The New York Court of Appeals denied the petitioner leave to appeal his sentence on March 28, 2006. Accordingly, the judgment became final on June 26, 2006, upon the expiration of the ninety-day period during which the petitioner could have sought a writ of certiorari from the United States Supreme Court. See Williams v. Artuz, 237 F.3d 147, 148-49 (2d Cir. 2001)(establishing when judgment becomes final for purposes of 28 U.S.C. § 2244(d)(1)).
AEDPA's one-year statute of limitations expired one year from this date, on June 26, 2007, and the petition, filed on July 12, 2007, is therefore untimely. The petitioner argues that the petition should be deemed timely filed under the doctrine of equitable tolling.
Equitable tolling applies only "in the rare and exceptional circumstance." Smith v. McGinnis, 208 F.3d 13, 17 (2d Cir. 2000)(internal quotation marks and citation omitted). In order to qualify for equitable tolling, the petitioner must establish "(1) that he has been pursuing his rights diligently, and (2) that some extraordinary circumstance stood in his way." Pace v. DiGuglielmo, 544 U.S. 408, 418 (2005)(internal citation omitted); see also McGinnis, 208 F.3d at 17 (internal citation omitted).
The petitioner offers an unusual explanation for his failure to comply with the AEDPA deadline. Based upon all of the records, including the affidavits submitted by the petitioner, it appears that the former foreperson of the petitioner's jury, Lynne Harriton, became interested in his case and was offended by the fact that the sentence for the petitioner was the same as that for his co-defendant, who allegedly pulled the trigger.
According to the petitioner, Ms. Harriton offered to acquire the assistance of legal counsel to file his § 2254 petition.
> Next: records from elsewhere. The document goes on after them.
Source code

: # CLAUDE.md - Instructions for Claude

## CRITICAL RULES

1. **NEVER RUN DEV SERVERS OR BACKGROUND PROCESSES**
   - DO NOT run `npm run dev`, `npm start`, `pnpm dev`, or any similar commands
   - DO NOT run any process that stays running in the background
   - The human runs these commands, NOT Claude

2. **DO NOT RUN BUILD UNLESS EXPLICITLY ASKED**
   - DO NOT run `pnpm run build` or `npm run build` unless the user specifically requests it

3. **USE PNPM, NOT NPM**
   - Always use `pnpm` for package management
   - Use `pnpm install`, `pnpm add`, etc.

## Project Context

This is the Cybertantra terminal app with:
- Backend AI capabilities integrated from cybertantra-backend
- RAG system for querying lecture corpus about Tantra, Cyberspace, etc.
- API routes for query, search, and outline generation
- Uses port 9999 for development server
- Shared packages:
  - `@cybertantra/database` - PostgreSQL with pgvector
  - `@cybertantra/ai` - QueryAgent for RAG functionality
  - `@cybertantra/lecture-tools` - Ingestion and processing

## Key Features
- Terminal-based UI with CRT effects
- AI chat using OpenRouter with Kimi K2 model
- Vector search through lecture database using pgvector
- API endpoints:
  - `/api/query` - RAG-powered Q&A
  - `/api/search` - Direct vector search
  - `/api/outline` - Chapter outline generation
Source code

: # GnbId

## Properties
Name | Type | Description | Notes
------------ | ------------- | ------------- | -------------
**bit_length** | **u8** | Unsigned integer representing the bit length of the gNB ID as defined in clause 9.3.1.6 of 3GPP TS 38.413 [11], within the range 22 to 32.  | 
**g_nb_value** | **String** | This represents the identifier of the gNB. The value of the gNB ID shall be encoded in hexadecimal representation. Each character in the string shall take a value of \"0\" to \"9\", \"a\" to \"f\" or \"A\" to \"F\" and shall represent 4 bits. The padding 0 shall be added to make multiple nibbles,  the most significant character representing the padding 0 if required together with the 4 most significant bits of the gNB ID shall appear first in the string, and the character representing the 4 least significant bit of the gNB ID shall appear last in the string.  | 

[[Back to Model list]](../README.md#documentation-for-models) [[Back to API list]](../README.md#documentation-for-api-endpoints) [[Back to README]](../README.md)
The petitioner admits that he did not see the petition before it was filed. Ms. Harriton filed a petition with the Pro Se Clerk's Office on June 28, 2007. (See Ex. A to Pet'r Aff.) On July 2, 2007, the Pro Se Clerk returned the petition to Ms. Harriton and explained, according to both the petitioner and a signed affidavit submitted by Ms. Harriton, that the petition was defective because it was not signed and that the petitioner still had time, but not too much time, to submit the petition. (See Pet'r. Aff. ¶ 5; Harriton Aff. ¶ 13.) Ms. Harriton sent the returned petition to the petitioner, which he received on or about July 7, 2007. (Pet'r Aff. ¶ 6.) The petitioner corrected the petition, including eliminating certain claims which were not exhausted, and mailed a new petition on July 12, 2007, received by the Pro Se Office on July 19, 2007. (Id. ¶¶ 8, 9.)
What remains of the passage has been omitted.